Multi-class mode - Amazon Comprehend

Multi-class mode

In multi-class classification, each document can have one and only one class assigned to it. The individual classes are mutually exclusive. For example, a movie can be classed as a documentary or as science fiction, but not both at the same time.

To train a custom classifier, you must provide labeled training data. The labels in your training data should resemble the type of output that the trained model produces later when you provide unlabeled input. You can provide training data as a CSV file or as an augmented manifest file from SageMaker Ground Truth.

To train a custom classifier, you can provide training data as a two-column CSV file. In it, labels are provided in the first column, and documents are provided in the second.

Classes can be any valid UTF-8 string. We suggest classes that are clear and don't overlap in meaning. They can have white space, and they can consist of multiple words connected by underscores or hyphens.

Training documents must end with \n or \r\n and be valid UTF-8 in a CSV file.

The data must be in two columns. Do not include headers for the individual columns. Including headers in your file may cause runtime errors. Each line of the file contains a single class and the text of a document that demonstrates that class.

CLASS,Text of document 1 CLASS,Text of document 2 CLASS,Text of document 3

For example, the following line belongs to a CSV file that trains a custom classifier to detect whether an email message is spam:

SPAM, "Paulo, your $1000 award is waiting for you! Claim it while you still can at"

An augmented manifest file is a labeled dataset that is produced by SageMaker Ground Truth. Ground Truth is a data labeling service that helps you—or a workforce that you employ—build training datasets for machine learning models. Amazon Comprehend accepts augmented manifest files as training data for custom models. You can provide these files when you create a custom classifier by using the Amazon Comprehend console or the CreateDocumentClassifier API action.

For more information about Ground Truth and the output that it produces, see Use Amazon SageMaker Ground Truth to Label Data in the Amazon SageMaker Developer Guide.

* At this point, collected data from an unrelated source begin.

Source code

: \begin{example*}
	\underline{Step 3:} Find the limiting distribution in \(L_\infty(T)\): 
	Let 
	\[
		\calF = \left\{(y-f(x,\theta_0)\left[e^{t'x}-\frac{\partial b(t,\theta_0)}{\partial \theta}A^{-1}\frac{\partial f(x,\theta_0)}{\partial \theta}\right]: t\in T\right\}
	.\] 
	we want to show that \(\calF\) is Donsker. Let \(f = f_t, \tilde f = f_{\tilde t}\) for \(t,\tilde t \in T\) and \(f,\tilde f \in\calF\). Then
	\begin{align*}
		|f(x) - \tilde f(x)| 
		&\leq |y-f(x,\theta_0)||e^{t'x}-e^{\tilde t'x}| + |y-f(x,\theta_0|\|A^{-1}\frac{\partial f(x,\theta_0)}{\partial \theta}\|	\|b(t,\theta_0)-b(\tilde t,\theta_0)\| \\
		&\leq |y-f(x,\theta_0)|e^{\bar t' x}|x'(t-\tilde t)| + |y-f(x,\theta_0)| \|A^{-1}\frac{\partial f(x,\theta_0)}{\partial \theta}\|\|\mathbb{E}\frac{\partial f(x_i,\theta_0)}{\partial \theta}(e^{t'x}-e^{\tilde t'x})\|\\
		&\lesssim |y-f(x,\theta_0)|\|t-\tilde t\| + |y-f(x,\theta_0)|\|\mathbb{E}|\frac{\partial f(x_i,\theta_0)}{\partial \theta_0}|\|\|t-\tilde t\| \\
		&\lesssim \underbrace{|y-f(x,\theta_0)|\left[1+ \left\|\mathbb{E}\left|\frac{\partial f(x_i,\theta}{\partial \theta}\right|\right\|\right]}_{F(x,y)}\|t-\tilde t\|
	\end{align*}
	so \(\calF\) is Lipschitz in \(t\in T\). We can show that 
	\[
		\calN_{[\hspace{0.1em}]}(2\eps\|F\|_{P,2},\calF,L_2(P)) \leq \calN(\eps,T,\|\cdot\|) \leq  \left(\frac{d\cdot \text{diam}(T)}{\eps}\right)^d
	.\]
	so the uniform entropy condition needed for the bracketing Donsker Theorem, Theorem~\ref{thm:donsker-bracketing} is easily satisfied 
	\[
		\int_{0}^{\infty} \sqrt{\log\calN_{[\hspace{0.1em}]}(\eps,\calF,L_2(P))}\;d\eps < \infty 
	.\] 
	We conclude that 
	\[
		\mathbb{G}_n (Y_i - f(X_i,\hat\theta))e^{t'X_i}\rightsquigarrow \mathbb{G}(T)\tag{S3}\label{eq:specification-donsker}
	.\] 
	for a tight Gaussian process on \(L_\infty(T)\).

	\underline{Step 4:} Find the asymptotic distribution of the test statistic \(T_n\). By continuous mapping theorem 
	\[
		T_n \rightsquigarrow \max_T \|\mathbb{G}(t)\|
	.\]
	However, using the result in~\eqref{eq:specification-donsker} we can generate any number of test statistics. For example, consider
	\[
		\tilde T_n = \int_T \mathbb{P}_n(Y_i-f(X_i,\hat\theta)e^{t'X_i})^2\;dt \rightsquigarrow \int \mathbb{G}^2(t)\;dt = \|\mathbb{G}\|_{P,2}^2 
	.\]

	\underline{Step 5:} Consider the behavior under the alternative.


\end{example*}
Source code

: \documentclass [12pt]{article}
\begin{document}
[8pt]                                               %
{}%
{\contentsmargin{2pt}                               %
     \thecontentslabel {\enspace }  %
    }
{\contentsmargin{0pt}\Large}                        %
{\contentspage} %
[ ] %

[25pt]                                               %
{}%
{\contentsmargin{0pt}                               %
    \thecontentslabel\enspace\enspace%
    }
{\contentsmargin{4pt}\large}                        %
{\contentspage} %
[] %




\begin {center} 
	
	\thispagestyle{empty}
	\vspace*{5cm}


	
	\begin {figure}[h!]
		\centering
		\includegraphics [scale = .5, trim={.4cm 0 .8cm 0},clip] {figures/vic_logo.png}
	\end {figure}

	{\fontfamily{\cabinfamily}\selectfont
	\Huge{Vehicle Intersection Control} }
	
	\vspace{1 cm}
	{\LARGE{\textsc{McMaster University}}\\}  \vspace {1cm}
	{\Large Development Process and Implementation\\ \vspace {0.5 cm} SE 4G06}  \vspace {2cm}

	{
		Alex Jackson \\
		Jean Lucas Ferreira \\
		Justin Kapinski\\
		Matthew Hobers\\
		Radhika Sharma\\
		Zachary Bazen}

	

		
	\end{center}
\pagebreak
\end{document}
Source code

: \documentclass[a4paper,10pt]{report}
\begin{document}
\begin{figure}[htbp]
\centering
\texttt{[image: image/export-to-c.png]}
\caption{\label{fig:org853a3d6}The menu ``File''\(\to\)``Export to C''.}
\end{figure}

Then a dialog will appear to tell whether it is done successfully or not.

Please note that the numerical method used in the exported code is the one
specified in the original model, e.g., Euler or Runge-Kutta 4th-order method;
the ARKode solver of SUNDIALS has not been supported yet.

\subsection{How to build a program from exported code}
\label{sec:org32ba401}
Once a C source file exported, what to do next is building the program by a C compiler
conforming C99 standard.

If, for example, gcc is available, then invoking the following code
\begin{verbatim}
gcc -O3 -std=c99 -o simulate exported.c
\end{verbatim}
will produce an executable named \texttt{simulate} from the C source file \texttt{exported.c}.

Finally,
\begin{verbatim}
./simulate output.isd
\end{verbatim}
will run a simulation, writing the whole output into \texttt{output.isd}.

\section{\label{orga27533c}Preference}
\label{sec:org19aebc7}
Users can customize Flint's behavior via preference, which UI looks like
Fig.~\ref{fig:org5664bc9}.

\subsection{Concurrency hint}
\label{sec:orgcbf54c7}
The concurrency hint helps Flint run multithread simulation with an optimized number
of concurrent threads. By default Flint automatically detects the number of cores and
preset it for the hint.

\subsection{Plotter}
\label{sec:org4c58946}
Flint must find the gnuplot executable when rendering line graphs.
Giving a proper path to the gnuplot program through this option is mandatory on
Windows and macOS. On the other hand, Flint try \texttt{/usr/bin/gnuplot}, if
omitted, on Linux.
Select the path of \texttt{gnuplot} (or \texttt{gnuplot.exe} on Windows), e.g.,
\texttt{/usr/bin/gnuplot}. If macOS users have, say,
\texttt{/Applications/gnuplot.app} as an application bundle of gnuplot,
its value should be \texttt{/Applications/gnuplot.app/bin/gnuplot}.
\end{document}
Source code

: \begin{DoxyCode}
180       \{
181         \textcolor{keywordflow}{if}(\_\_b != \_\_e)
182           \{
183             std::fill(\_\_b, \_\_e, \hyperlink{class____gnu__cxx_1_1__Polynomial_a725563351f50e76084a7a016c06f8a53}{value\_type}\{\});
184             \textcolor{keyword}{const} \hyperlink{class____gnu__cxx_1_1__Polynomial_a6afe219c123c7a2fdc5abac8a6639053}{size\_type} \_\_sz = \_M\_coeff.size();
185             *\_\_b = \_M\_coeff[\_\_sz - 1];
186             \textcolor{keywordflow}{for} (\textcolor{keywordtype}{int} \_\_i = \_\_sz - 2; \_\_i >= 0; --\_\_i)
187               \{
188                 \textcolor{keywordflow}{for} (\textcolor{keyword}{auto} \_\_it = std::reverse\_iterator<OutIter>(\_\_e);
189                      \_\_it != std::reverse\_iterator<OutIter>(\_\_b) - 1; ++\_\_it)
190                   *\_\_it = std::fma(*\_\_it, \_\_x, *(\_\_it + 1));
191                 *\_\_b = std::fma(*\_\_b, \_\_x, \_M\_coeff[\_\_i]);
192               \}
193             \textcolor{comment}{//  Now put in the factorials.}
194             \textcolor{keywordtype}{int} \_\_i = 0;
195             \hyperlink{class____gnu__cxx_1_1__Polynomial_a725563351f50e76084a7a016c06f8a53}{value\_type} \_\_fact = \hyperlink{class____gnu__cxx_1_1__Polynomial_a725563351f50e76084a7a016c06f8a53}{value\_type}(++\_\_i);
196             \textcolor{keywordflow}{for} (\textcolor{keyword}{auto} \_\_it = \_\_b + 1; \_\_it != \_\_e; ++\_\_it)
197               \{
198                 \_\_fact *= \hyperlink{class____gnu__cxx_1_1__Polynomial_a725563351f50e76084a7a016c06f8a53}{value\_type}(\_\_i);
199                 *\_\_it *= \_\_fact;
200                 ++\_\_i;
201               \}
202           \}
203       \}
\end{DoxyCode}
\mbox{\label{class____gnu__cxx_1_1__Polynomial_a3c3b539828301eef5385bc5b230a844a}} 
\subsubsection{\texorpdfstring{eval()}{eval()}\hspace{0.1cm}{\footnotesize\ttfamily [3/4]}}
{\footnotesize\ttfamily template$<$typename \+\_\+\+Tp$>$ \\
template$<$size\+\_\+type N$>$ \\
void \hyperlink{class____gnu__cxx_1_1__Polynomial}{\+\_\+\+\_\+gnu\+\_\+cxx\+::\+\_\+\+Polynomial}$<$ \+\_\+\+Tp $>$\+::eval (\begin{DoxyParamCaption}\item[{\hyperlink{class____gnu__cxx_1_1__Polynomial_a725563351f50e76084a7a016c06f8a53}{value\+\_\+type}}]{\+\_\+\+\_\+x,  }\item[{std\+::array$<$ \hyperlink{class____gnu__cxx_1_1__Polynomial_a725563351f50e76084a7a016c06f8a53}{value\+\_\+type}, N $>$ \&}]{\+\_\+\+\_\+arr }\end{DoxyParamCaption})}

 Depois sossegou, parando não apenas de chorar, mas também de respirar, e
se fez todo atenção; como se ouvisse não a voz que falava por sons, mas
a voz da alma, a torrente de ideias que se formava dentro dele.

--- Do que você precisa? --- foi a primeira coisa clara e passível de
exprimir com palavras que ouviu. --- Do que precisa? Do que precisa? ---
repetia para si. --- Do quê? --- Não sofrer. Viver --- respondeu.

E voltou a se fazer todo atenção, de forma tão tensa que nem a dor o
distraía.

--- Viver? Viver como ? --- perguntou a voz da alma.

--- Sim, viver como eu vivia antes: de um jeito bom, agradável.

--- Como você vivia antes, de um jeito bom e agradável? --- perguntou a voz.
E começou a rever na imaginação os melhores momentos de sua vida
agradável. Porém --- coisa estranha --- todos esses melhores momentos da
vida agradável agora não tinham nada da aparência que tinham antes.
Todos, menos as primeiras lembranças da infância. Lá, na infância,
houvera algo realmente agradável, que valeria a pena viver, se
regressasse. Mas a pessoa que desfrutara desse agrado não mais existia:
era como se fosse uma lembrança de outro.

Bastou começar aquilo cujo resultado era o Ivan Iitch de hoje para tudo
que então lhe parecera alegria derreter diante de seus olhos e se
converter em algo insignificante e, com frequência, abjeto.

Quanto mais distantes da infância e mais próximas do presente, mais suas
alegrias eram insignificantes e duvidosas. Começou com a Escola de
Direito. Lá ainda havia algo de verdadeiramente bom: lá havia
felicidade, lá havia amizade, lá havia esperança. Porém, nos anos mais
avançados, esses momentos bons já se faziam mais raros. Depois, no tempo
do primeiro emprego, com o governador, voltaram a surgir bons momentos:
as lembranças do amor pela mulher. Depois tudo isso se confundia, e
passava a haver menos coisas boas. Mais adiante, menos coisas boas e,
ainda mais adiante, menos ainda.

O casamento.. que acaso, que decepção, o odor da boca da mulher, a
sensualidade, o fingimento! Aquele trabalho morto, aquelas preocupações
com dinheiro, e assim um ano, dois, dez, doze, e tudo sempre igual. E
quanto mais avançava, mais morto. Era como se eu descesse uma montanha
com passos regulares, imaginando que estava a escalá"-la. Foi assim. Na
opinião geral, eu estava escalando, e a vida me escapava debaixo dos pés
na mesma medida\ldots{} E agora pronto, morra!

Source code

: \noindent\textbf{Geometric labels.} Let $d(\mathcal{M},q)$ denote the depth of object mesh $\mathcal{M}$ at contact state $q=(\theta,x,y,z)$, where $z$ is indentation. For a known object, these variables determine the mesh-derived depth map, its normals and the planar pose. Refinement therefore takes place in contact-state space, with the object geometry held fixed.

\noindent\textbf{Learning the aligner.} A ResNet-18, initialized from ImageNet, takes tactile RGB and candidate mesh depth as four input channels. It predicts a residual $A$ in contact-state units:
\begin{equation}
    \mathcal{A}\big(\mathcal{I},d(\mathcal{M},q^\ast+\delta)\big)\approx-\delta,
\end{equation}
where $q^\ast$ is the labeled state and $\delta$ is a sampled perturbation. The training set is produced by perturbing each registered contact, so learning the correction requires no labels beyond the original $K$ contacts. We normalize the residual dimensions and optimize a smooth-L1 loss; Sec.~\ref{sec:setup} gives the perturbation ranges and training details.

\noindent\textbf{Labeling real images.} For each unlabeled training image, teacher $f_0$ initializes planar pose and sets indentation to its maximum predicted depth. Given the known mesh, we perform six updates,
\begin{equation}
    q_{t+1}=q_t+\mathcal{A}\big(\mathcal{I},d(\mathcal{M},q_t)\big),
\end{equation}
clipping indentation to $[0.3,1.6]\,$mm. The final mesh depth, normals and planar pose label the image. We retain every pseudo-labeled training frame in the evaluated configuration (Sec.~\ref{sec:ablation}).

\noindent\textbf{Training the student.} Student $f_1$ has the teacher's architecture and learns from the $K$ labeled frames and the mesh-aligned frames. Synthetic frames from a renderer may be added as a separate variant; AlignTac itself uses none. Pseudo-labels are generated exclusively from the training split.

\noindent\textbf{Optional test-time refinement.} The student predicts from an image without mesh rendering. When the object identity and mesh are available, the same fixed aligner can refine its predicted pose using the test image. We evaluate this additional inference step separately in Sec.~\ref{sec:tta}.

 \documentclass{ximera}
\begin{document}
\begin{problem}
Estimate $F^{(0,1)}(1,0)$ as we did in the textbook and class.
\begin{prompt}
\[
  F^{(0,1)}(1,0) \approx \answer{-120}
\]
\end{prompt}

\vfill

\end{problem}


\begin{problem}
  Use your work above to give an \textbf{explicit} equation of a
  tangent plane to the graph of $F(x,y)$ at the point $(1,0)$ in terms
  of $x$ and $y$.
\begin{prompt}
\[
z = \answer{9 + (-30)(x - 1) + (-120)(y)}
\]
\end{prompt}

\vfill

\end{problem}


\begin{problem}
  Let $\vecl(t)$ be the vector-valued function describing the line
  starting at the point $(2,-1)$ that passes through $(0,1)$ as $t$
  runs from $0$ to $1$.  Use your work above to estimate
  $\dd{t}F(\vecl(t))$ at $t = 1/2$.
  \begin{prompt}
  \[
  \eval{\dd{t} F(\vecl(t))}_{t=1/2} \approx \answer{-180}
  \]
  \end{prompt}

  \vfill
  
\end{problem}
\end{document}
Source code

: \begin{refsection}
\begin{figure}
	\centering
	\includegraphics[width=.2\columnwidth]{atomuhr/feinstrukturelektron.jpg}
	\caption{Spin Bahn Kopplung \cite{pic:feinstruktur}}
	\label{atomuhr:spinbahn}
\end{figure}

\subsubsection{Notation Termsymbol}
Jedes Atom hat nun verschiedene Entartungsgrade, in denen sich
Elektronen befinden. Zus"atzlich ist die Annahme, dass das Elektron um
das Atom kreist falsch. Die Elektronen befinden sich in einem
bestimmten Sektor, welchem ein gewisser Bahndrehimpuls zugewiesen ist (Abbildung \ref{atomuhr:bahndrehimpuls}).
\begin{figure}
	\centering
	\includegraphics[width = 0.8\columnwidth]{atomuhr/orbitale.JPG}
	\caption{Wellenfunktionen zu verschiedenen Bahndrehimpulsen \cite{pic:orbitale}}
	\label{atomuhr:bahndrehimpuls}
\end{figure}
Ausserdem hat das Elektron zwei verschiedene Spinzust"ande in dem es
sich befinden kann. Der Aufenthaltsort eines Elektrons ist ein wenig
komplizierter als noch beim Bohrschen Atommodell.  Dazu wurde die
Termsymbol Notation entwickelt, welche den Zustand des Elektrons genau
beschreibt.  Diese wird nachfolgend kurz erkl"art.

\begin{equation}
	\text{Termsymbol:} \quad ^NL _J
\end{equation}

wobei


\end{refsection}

Augmented manifest files are in JSON lines format. In these files, each line is a complete JSON object that contains a training document and its associated labels. The following example is an augmented manifest file that trains a custom classifier to determine whether an email message is spam:

{"source":"Document 1 text","MultiClassJob":0,"MultiClassJob-metadata":{"confidence":0.62,"job-name":"labeling-job/multiclassjob","class-name":"not_spam","human-annotated":"yes","creation-date":"2020-05-21T17:36:45.814354","type":"groundtruth/text-classification"}} {"source":"Document 2 text","MultiClassJob":1,"MultiClassJob-metadata":{"confidence":0.81,"job-name":"labeling-job/multiclassjob","class-name":"spam","human-annotated":"yes","creation-date":"2020-05-21T17:37:51.970530","type":"groundtruth/text-classification"}} {"source":"Document 3 text","MultiClassJob":1,"MultiClassJob-metadata":{"confidence":0.81,"job-name":"labeling-job/multiclassjob","class-name":"spam","human-annotated":"yes","creation-date":"2020-05-21T17:37:51.970566","type":"groundtruth/text-classification"}}

Each line in this JSON lines file is a complete JSON object, where the attributes include the document text, a single class name, and other metadata from Ground Truth. The following example is a single JSON object in the augmented manifest file, but it's formatted for readability:

{ "source": "Paulo, your $1000 award is waiting for you! Claim it while you still can at", "MultiClassJob": 0, "MultiClassJob-metadata": { "confidence": 0.98, "job-name": "labeling-job/multiclassjob", "class-name": "spam", "human-annotated": "yes", "creation-date": "2020-05-21T17:36:45.814354", "type": "groundtruth/text-classification" } }

In this example, the source attribute provides the text of the training document, and the MultiClassJob attribute assigns the index of a class from a classification list. The name of the MultiClassJob attribute is arbitrary, and you provide a name of your choice when you define the labeling job in Ground Truth.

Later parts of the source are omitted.